XYZ = randn(1000,3);
XYZ = normalize(XYZ,2,'norm');
T = convhulln(XYZ);
Ctr = mean(XYZ,1); % Aan interior point in the hull. I could use (0,0,0) here too
% the cross product between vectors for two sides of a triangle, gives us
% both a vector that is normal to the facet, and has magnitude twice the
% area of the triangle.
Nrml = cross(XYZ(T(:,3),:) - XYZ(T(:,1),:),XYZ(T(:,2),:) - XYZ(T(:,1),:));
% the facet areas
Areas = sqrt(sum(Nrml.*Nrml,2));
% scale the normals to now be unit normal vectors
Nrml = Nrml./Areas;
% Now, we connect each facet to the center point, creating a set of
% tetrahedra.

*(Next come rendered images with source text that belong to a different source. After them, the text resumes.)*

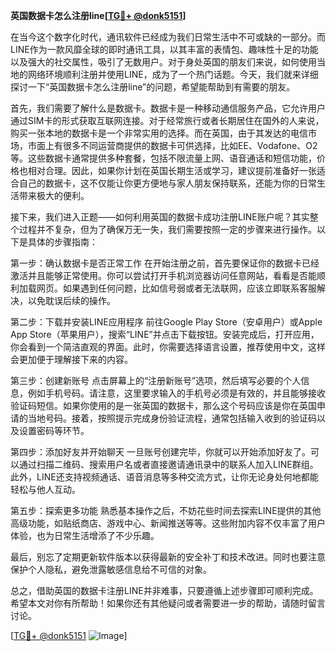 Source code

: **英国数据卡怎么注册line[[TG💪+ @donk5151](https://t.me/s/donk5151)]**

在当今这个数字化时代，通讯软件已经成为我们日常生活中不可或缺的一部分。而LINE作为一款风靡全球的即时通讯工具，以其丰富的表情包、趣味性十足的功能以及强大的社交属性，吸引了无数用户。对于身处英国的朋友们来说，如何使用当地的网络环境顺利注册并使用LINE，成为了一个热门话题。今天，我们就来详细探讨一下“英国数据卡怎么注册line”的问题，希望能帮助到有需要的朋友。

首先，我们需要了解什么是数据卡。数据卡是一种移动通信服务产品，它允许用户通过SIM卡的形式获取互联网连接。对于经常旅行或者长期居住在国外的人来说，购买一张本地的数据卡是一个非常实用的选择。而在英国，由于其发达的电信市场，市面上有很多不同运营商提供的数据卡可供选择，比如EE、Vodafone、O2等。这些数据卡通常提供多种套餐，包括不限流量上网、语音通话和短信功能，价格也相对合理。因此，如果你计划在英国长期生活或学习，建议提前准备好一张适合自己的数据卡，这不仅能让你更方便地与家人朋友保持联系，还能为你的日常生活带来极大的便利。

接下来，我们进入正题——如何利用英国的数据卡成功注册LINE账户呢？其实整个过程并不复杂，但为了确保万无一失，我们需要按照一定的步骤来进行操作。以下是具体的步骤指南：

第一步：确认数据卡是否正常工作
在开始注册之前，首先要保证你的数据卡已经激活并且能够正常使用。你可以尝试打开手机浏览器访问任意网站，看看是否能顺利加载网页。如果遇到任何问题，比如信号弱或者无法联网，应该立即联系客服解决，以免耽误后续的操作。

第二步：下载并安装LINE应用程序
前往Google Play Store（安卓用户）或Apple App Store（苹果用户），搜索“LINE”并点击下载按钮。安装完成后，打开应用，你会看到一个简洁直观的界面。此时，你需要选择语言设置，推荐使用中文，这样会更加便于理解接下来的内容。

第三步：创建新账号
点击屏幕上的“注册新账号”选项，然后填写必要的个人信息，例如手机号码。请注意，这里要求输入的手机号必须是有效的，并且能够接收验证码短信。如果你使用的是一张英国的数据卡，那么这个号码应该是你在英国申请的当地号码。接着，按照提示完成身份验证流程，通常包括输入收到的验证码以及设置密码等环节。

第四步：添加好友并开始聊天
一旦账号创建完毕，你就可以开始添加好友了。可以通过扫描二维码、搜索用户名或者直接邀请通讯录中的联系人加入LINE群组。此外，LINE还支持视频通话、语音消息等多种交流方式，让你无论身处何地都能轻松与他人互动。

第五步：探索更多功能
熟悉基本操作之后，不妨花些时间去探索LINE提供的其他高级功能，如贴纸商店、游戏中心、新闻推送等等。这些附加内容不仅丰富了用户体验，也为日常生活增添了不少乐趣。

最后，别忘了定期更新软件版本以获得最新的安全补丁和技术改进。同时也要注意保护个人隐私，避免泄露敏感信息给不可信的对象。

总之，借助英国的数据卡注册LINE并非难事，只要遵循上述步骤即可顺利完成。希望本文对你有所帮助！如果你还有其他疑问或者需要进一步的帮助，请随时留言讨论。

[[TG💪+ @donk5151](https://t.me/s/donk5151) ![Image](https://i.postimg.cc/rwNCRYN7/Snipaste-2025-04-30-17-27-05.png)] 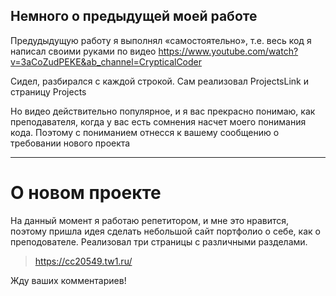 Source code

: ## Немного о предыдущей моей работе
Предудыдущую работу я выполнял «самостоятельно», т.е. весь код я написал своими руками по видео https://www.youtube.com/watch?v=3aCoZudPEKE&ab_channel=CrypticalCoder

Сидел, разбирался с каждой строкой. Сам реализовал ProjectsLink и страницу Projects

Но видео действительно популярное, и я вас прекрасно понимаю, как преподавателя, когда у вас есть сомнения насчет моего понимания кода.
Поэтому с пониманием отнесся к вашему сообщению о требовании нового проекта

---

# О новом проекте
На данный момент я работаю репетитором, и мне это нравится, поэтому пришла идея сделать небольшой сайт портфолио о себе, как о преподователе.
Реализовал три страницы с различными разделами.

> https://cc20549.tw1.ru/

Жду ваших комментариев!
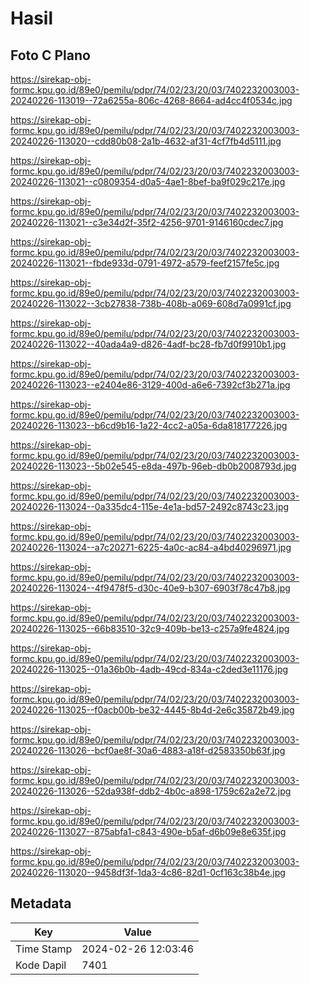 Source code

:# Hasil

## Foto C Plano

https://sirekap-obj-formc.kpu.go.id/89e0/pemilu/pdpr/74/02/23/20/03/7402232003003-20240226-113019--72a6255a-806c-4268-8664-ad4cc4f0534c.jpg

https://sirekap-obj-formc.kpu.go.id/89e0/pemilu/pdpr/74/02/23/20/03/7402232003003-20240226-113020--cdd80b08-2a1b-4632-af31-4cf7fb4d5111.jpg

https://sirekap-obj-formc.kpu.go.id/89e0/pemilu/pdpr/74/02/23/20/03/7402232003003-20240226-113021--c0809354-d0a5-4ae1-8bef-ba9f029c217e.jpg

https://sirekap-obj-formc.kpu.go.id/89e0/pemilu/pdpr/74/02/23/20/03/7402232003003-20240226-113021--c3e34d2f-35f2-4256-9701-9146160cdec7.jpg

https://sirekap-obj-formc.kpu.go.id/89e0/pemilu/pdpr/74/02/23/20/03/7402232003003-20240226-113021--fbde933d-0791-4972-a579-feef2157fe5c.jpg

https://sirekap-obj-formc.kpu.go.id/89e0/pemilu/pdpr/74/02/23/20/03/7402232003003-20240226-113022--3cb27838-738b-408b-a069-608d7a0991cf.jpg

https://sirekap-obj-formc.kpu.go.id/89e0/pemilu/pdpr/74/02/23/20/03/7402232003003-20240226-113022--40ada4a9-d826-4adf-bc28-fb7d0f9910b1.jpg

https://sirekap-obj-formc.kpu.go.id/89e0/pemilu/pdpr/74/02/23/20/03/7402232003003-20240226-113023--e2404e86-3129-400d-a6e6-7392cf3b271a.jpg

https://sirekap-obj-formc.kpu.go.id/89e0/pemilu/pdpr/74/02/23/20/03/7402232003003-20240226-113023--b6cd9b16-1a22-4cc2-a05a-6da818177226.jpg

https://sirekap-obj-formc.kpu.go.id/89e0/pemilu/pdpr/74/02/23/20/03/7402232003003-20240226-113023--5b02e545-e8da-497b-96eb-db0b2008793d.jpg

https://sirekap-obj-formc.kpu.go.id/89e0/pemilu/pdpr/74/02/23/20/03/7402232003003-20240226-113024--0a335dc4-115e-4e1a-bd57-2492c8743c23.jpg

https://sirekap-obj-formc.kpu.go.id/89e0/pemilu/pdpr/74/02/23/20/03/7402232003003-20240226-113024--a7c20271-6225-4a0c-ac84-a4bd40296971.jpg

https://sirekap-obj-formc.kpu.go.id/89e0/pemilu/pdpr/74/02/23/20/03/7402232003003-20240226-113024--4f9478f5-d30c-40e9-b307-6903f78c47b8.jpg

https://sirekap-obj-formc.kpu.go.id/89e0/pemilu/pdpr/74/02/23/20/03/7402232003003-20240226-113025--66b83510-32c9-409b-be13-c257a9fe4824.jpg

https://sirekap-obj-formc.kpu.go.id/89e0/pemilu/pdpr/74/02/23/20/03/7402232003003-20240226-113025--01a36b0b-4adb-49cd-834a-c2ded3e11176.jpg

https://sirekap-obj-formc.kpu.go.id/89e0/pemilu/pdpr/74/02/23/20/03/7402232003003-20240226-113025--f0acb00b-be32-4445-8b4d-2e6c35872b49.jpg

https://sirekap-obj-formc.kpu.go.id/89e0/pemilu/pdpr/74/02/23/20/03/7402232003003-20240226-113026--bcf0ae8f-30a6-4883-a18f-d2583350b63f.jpg

https://sirekap-obj-formc.kpu.go.id/89e0/pemilu/pdpr/74/02/23/20/03/7402232003003-20240226-113026--52da938f-ddb2-4b0c-a898-1759c62a2e72.jpg

https://sirekap-obj-formc.kpu.go.id/89e0/pemilu/pdpr/74/02/23/20/03/7402232003003-20240226-113027--875abfa1-c843-490e-b5af-d6b09e8e635f.jpg

https://sirekap-obj-formc.kpu.go.id/89e0/pemilu/pdpr/74/02/23/20/03/7402232003003-20240226-113020--9458df3f-1da3-4c86-82d1-0cf163c38b4e.jpg


## Metadata

| Key        | Value               |
| ---------- | ------------------- |
| Time Stamp | 2024-02-26 12:03:46 |
| Kode Dapil | 7401                |



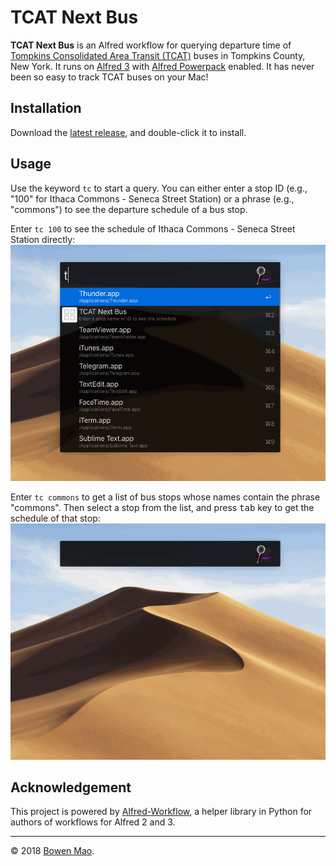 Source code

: # TCAT Next Bus

**TCAT Next Bus** is an Alfred workflow for querying departure time of [Tompkins Consolidated Area Transit (TCAT)](https://www.tcatbus.com) buses in Tompkins County, New York. It runs on [Alfred 3](https://www.alfredapp.com) with [Alfred Powerpack](https://www.alfredapp.com/powerpack/) enabled. It has never been so easy to track TCAT buses on your Mac!

## Installation

Download the [latest release](https://github.com/maobowen/tcat-alfred-workflow/releases/latest), and double-click it to install.

## Usage

Use the keyword `tc` to start a query. You can either enter a stop ID (e.g., "100" for Ithaca Commons - Seneca Street Station) or a phrase (e.g., "commons") to see the departure schedule of a bus stop.

Enter `tc 100` to see the schedule of Ithaca Commons - Seneca Street Station directly:  
![Demonstration of querying by stop ID](https://github.com/maobowen/tcat-alfred-workflow/raw/master/demo/demo1.gif)

Enter `tc commons` to get a list of bus stops whose names contain the phrase "commons". Then select a stop from the list, and press <kbd>tab</kbd> key to get the schedule of that stop:  
![Demonstration of querying by keywords](https://github.com/maobowen/tcat-alfred-workflow/raw/master/demo/demo2.gif)

## Acknowledgement

This project is powered by [Alfred-Workflow](https://github.com/deanishe/alfred-workflow), a helper library in Python for authors of workflows for Alfred 2 and 3.

***
&copy; 2018 [Bowen Mao](https://bmao.tech/). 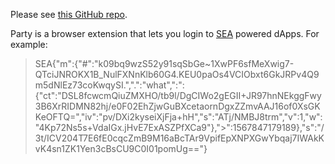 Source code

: Please see [this GitHub repo](https://github.com/eraeco/party.lol).

Party is a browser extension that lets you login to [SEA](SEA) powered dApps. For example:

 > SEA{"m":{"#":"k09bq9wzS52y91sqSbGe~1XwPF6sfMeXwig7-QTciJNROKX1B_NulFXNnKlb60G4.KEU0paOs4VCIObxt6GkJRPv4Q9m5dNlEz73coKwqySI.",".":"what",":":{"ct":"DSL8fcwcmQiuZMXHO/tb9l/DgCIWo2gEGII+JR97hnNEkggFwy3B6XrRIDMN82hj/e0F02EhZjwGuBXcetaornDgxZZmvAAJ16of0XsGKKeOFTQ=","iv":"pv/DXi2kyseiXjFja+hH","s":"ATj/NMBJ8trm","v":1,"w":"4Kp72Ns5s+VdaIGx.jHvE7ExASZPfXCa9"},">":1567847179189},"s":"/3t/ICV204T7E6fE0cqcZmB9M16aBcTAr9VpifEpXNPXGwYbqaj7IWAkKvK4sn1ZK1Yen3cBsCU9C0I01pomUg=="} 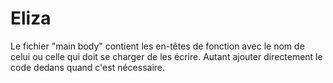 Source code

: Eliza
=====

Le fichier "main body" contient les en-têtes de fonction avec le nom de celui ou celle qui doit se charger de les écrire.
Autant ajouter directement le code dedans quand c'est nécessaire.

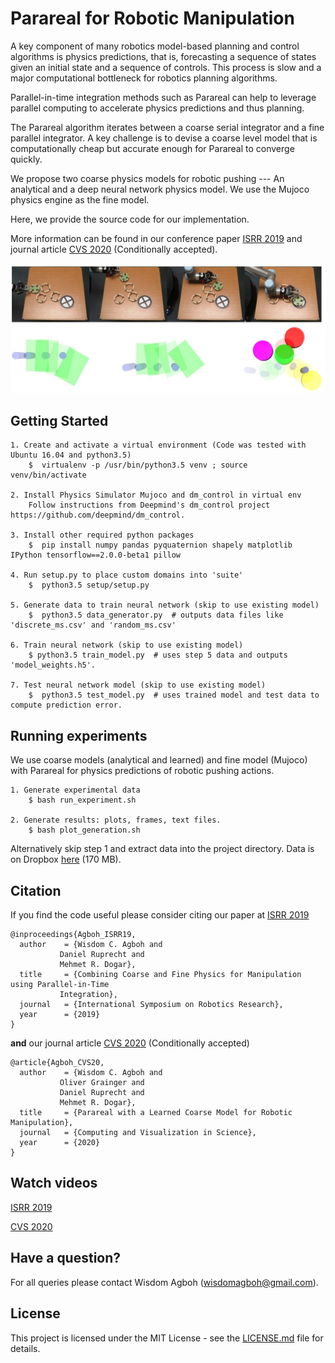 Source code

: # Parareal for Robotic Manipulation

A key component of many robotics model-based planning and control algorithms is physics predictions, that is, forecasting a sequence of states given an initial state and a sequence of controls. This process is slow and a major computational bottleneck for robotics planning algorithms.

Parallel-in-time integration methods such as Parareal can help to leverage parallel computing to accelerate physics predictions and thus planning.

The Parareal algorithm iterates between a coarse serial integrator and a fine parallel integrator. A key
challenge is to devise a coarse level model that is computationally cheap but accurate enough for Parareal
to converge quickly. 

We propose two coarse physics models for robotic pushing --- An analytical and a deep neural network physics model. We use the Mujoco physics engine as the fine model. 

Here, we provide the source code for our implementation. 

More information can be found in our conference paper [ISRR 2019](https://arxiv.org/abs/1903.08470) and journal article [CVS 2020](https://arxiv.org/abs/1912.05958) (Conditionally accepted).

<img src="parareal_robotics.jpg" scale="0.8"/> 

## Getting Started

	1. Create and activate a virtual environment (Code was tested with Ubuntu 16.04 and python3.5)
		$  virtualenv -p /usr/bin/python3.5 venv ; source venv/bin/activate

	2. Install Physics Simulator Mujoco and dm_control in virtual env 
		Follow instructions from Deepmind's dm_control project https://github.com/deepmind/dm_control.

	3. Install other required python packages 
		$  pip install numpy pandas pyquaternion shapely matplotlib IPython tensorflow==2.0.0-beta1 pillow

	4. Run setup.py to place custom domains into 'suite'
		$  python3.5 setup/setup.py 

	5. Generate data to train neural network (skip to use existing model)
		$  python3.5 data_generator.py  # outputs data files like 'discrete_ms.csv' and 'random_ms.csv'

	6. Train neural network (skip to use existing model) 
		$ python3.5 train_model.py  # uses step 5 data and outputs 'model_weights.h5'.

	7. Test neural network model (skip to use existing model)
		$  python3.5 test_model.py  # uses trained model and test data to compute prediction error. 

## Running experiments

We use coarse models (analytical and learned) and fine model (Mujoco) with Parareal for physics predictions of robotic pushing actions. 

	1. Generate experimental data
		$ bash run_experiment.sh 

	2. Generate results: plots, frames, text files. 
 		$ bash plot_generation.sh 

Alternatively skip step 1 and extract data into the project directory. Data is on Dropbox [here](https://www.dropbox.com/s/2arko70bhzc9t9m/exp_dataset.zip?dl=0) (170 MB). 

## Citation
If you find the code useful please consider citing our paper at [ISRR 2019](https://arxiv.org/abs/1903.08470) 

	@inproceedings{Agboh_ISRR19,
	  author    = {Wisdom C. Agboh and
		       Daniel Ruprecht and
		       Mehmet R. Dogar},
	  title     = {Combining Coarse and Fine Physics for Manipulation using Parallel-in-Time
		       Integration},
	  journal   = {International Symposium on Robotics Research},
	  year      = {2019}
	}

**and** our journal article [CVS 2020](https://arxiv.org/abs/1912.05958) (Conditionally accepted)

	@article{Agboh_CVS20,
	  author    = {Wisdom C. Agboh and
		       Oliver Grainger and 
		       Daniel Ruprecht and
		       Mehmet R. Dogar},
	  title     = {Parareal with a Learned Coarse Model for Robotic Manipulation},
	  journal   = {Computing and Visualization in Science},
	  year      = {2020}
	}

## Watch videos

[ISRR 2019](https://youtu.be/5e9oTeu4JOU) 

[CVS 2020](https://youtu.be/wCh2o1rf-gA)

## Have a question?
For all queries please contact Wisdom Agboh (wisdomagboh@gmail.com).

## License
This project is licensed under the MIT License - see the 
[LICENSE.md](LICENSE.md) file for details.

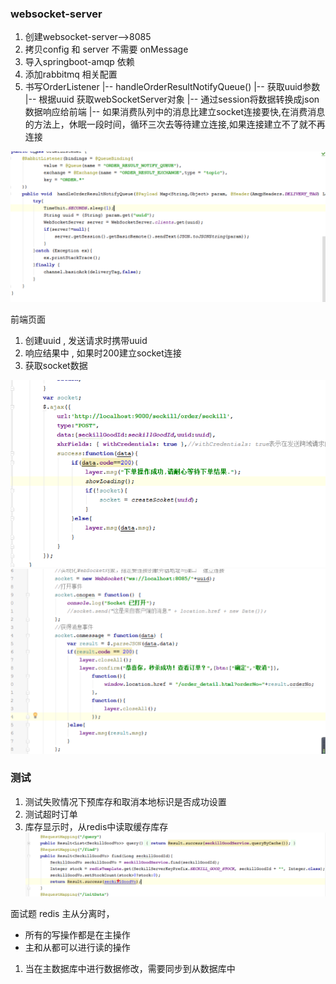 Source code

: 
### websocket-server
1. 创建websocket-server-->8085
2. 拷贝config 和 server 不需要 onMessage
3. 导入springboot-amqp 依赖
4. 添加rabbitmq 相关配置
5. 书写OrderListener
    |-- handleOrderResultNotifyQueue()
      |-- 获取uuid参数
      |-- 根据uuid 获取webSocketServer对象
      |-- 通过session将数据转换成json数据响应给前端
      |-- 如果消费队列中的消息比建立socket连接要快,在消费消息的方法上，休眠一段时间，循环三次去等待建立连接,如果连接建立不了就不再连接

![](assets/02_websocket搭建-e0289987.png)

前端页面
1. 创建uuid , 发送请求时携带uuid
2. 响应结果中 , 如果时200建立socket连接
3. 获取socket数据

![](assets/02_websocket搭建-2c02f069.png)
![](assets/02_websocket搭建-ba8ec6a3.png)

### 测试
1. 测试失败情况下预库存和取消本地标识是否成功设置
2. 测试超时订单
3. 库存显示时，从redis中读取缓存库存
![](assets/02_websocket搭建-d476f719.png)

面试题
redis 主从分离时，
* 所有的写操作都是在主操作
* 主和从都可以进行读的操作
1. 当在主数据库中进行数据修改，需要同步到从数据库中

If the boundary surface is not a convex one, we would need to
% be careful below, using the signed areas from those cross products. I'm
% not going to bother here, since I know this is a fully convex domain.
%
% The distance to the center point, in the DIRECTION of the normal vector
% gives us the "height" of the tetrahedron.
D = sum(Nrml.*(Ctr - XYZ(T(:,1),:)),2);
% Multiply each of those distances by the area of each factet. Divide by 6.
% Add them up.
format long g
Vol = sum(Areas.*abs(D))/6
Vol =
4.13680491082305
And as expected, the volume is roughly
4*pi/3
ans =
4.18879020478639
It must be slightly less than 4*pi/3, because the convex hull lies entirely inside the sphere. Compare to the alpha shape volume. It should be the same, at least to within floating point crap.
volume(alphaShape(XYZ,inf))
ans =
4.13680491082305
Note that the above computation, IF you have a release older than R2016b will fail, and you must use bsxfun instead. As well, IF your domain is not a convex one, then you need to be slightly more careful, using the direction of the normal vectors more carefully.